La présence de Bernard Hinault, lors du Tour d'Italie, soulevait, à l'instar d'un Eddy Merckx une décennie auparavant, un enthousiasme des plus mitigé de la part des "tifosis" les plus irréductibles. En effet, et c'est tout le paradoxe de la situation, ces derniers étaient, et demeurent toujours, partagés entre la fierté de s'ériger en hôte des phénomènes de leur génération respective et à l'inverse ils honnissent la simple idée de voir l'un des leurs être terrassé par ces champions avides de succès et boulimiques à souhait. Le "Cannibale", en personne, victime non- expiatoire malgré l'entêtement de certains, des agissements et malversations d'intrigants notoires, en est l'illustration indéniable. Ce ne fut, heureusement, pas le lot du "Blaireau" qui, par ailleurs, dû faire face, lors de ses trois Giro victorieux, à une coalition Italienne, de tous les instants, qui usa de tous les artifices sportifs, plus ou moins légaux, pour le déstabiliser. En pure perte, toutefois.

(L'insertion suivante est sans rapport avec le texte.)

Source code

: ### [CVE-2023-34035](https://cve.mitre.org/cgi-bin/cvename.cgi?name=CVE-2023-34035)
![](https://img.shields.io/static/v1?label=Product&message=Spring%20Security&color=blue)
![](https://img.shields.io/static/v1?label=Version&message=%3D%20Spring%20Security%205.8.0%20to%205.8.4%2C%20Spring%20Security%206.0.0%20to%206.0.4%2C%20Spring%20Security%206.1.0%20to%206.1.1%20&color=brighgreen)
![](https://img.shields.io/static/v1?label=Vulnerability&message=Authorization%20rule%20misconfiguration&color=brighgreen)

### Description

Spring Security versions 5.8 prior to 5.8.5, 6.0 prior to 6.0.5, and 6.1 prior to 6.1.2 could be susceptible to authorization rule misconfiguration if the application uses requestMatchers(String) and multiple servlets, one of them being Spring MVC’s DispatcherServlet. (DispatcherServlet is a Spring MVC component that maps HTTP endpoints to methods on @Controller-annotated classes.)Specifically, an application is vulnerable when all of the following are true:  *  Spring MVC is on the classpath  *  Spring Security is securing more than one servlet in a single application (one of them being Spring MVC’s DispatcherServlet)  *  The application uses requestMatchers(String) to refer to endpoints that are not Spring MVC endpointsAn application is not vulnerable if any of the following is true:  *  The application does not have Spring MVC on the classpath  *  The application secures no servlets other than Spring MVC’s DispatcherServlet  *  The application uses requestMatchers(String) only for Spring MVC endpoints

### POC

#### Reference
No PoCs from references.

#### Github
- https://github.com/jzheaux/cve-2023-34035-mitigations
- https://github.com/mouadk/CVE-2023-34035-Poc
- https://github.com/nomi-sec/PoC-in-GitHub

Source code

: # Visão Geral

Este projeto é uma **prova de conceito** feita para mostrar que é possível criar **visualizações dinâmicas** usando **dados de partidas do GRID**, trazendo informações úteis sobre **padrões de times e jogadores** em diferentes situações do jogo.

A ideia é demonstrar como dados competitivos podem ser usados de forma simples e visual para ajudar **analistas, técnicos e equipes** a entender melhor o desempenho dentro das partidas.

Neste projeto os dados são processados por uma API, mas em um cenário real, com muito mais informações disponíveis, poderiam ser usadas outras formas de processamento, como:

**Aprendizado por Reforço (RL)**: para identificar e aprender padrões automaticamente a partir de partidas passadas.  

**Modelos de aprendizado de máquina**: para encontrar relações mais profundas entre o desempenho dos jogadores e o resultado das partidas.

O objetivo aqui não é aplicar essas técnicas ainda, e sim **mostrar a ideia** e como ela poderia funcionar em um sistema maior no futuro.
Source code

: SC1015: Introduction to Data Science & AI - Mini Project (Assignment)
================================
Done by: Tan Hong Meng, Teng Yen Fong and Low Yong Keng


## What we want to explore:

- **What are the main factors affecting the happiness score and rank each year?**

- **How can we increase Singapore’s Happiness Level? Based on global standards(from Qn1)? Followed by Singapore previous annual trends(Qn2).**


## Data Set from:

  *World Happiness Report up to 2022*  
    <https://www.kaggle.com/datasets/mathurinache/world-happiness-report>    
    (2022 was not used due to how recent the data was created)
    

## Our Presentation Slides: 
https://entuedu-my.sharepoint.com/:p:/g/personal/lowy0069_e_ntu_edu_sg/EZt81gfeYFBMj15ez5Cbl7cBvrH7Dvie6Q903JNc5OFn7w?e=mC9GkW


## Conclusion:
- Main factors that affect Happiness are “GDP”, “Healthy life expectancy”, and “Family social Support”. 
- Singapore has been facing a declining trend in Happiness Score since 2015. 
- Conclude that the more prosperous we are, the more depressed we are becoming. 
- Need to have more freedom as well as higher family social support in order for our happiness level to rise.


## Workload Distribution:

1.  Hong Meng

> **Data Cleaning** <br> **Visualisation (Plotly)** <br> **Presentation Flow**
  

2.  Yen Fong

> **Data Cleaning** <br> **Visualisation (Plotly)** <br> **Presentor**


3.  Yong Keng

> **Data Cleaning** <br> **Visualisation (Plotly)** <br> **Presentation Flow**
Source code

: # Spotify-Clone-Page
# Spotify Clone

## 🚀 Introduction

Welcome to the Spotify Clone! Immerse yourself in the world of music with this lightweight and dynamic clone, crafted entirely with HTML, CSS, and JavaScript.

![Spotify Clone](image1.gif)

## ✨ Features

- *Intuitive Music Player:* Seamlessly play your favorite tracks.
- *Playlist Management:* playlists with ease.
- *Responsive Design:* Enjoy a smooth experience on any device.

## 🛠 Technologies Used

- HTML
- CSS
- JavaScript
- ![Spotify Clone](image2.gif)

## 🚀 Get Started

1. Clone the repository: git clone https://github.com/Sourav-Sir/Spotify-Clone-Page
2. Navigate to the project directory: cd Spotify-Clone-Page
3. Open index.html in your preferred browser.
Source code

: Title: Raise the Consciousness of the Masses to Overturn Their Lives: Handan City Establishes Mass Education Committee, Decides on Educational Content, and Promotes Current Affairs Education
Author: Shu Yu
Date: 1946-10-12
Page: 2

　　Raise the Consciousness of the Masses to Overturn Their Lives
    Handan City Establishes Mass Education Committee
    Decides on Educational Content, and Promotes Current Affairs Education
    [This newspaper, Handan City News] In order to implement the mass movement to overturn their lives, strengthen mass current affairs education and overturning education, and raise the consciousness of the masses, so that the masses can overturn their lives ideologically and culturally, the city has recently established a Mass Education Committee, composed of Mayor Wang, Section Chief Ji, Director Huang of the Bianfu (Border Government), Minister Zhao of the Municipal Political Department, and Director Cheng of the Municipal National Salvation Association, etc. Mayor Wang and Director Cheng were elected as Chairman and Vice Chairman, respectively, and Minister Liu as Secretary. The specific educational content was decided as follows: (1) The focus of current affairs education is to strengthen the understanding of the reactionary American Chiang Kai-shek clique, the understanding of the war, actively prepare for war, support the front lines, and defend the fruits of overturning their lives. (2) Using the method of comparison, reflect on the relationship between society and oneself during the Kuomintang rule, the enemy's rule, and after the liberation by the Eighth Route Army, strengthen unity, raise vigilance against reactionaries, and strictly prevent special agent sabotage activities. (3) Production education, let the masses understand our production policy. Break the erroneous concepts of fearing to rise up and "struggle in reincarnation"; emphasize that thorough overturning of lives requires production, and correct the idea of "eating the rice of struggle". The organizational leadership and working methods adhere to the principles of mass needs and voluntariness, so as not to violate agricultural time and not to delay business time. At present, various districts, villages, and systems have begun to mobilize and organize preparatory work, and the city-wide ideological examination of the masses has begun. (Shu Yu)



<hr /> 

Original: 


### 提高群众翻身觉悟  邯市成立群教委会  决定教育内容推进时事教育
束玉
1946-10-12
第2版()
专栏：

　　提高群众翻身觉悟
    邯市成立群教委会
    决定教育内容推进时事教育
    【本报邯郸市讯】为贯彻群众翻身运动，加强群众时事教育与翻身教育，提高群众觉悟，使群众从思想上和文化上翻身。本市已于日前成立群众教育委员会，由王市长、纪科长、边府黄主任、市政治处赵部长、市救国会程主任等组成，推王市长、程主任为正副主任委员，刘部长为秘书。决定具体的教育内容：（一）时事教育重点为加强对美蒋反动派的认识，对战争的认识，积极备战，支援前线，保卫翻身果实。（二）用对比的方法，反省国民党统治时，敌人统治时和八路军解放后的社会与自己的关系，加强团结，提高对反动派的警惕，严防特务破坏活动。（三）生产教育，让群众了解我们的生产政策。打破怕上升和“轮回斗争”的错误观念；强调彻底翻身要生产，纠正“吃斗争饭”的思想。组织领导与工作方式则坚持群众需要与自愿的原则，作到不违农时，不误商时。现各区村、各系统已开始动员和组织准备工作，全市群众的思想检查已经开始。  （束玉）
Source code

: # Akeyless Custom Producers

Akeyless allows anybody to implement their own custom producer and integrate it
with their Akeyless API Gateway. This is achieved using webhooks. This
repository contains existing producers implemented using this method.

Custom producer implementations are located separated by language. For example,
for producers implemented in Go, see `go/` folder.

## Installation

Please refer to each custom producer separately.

Et pourtant, ils ne relâchèrent jamais la pression, ne rechignant aucunement à la tâche qu'ils s'étaient tous assignés, espérant secrètement que le Breton, isolé et attaqué de toutes parts, finisse par déposer les armes, épuisé, las et finalement démoralisé par tant de "haine". C'était, évidemment, mal connaître le formidable esprit de compétition, l'abnégation sans borne et la ténacité hors du commun qui animait le natif d'Yffiniac dans l'adversité.

Son triomphe de 1980, premier succès d'un Français depuis Jacques Anquetil en 1964, fut le plus accompli car acquis de main de maître lors de l'ascension du Stelvio, à l'entame de la troisième semaine de course. Le Passo dello Stelvio (2754 m) s'apparente, pour les Tifosis, à notre Galibier voir notre Izoard. C'est dire si dans l'esprit Transalpin, le dompter classe, à jamais, son pourfendeur en "Campionissimo". En cet été 80, la neige s'est invitée sur les pentes du géant des Dolomites. Aux confins de cette vallée du Haut Adige, à l'orée du Tyrol Autrichien, son "spectre" sculptural glace les os et atrophie les muscles des plus endurcis.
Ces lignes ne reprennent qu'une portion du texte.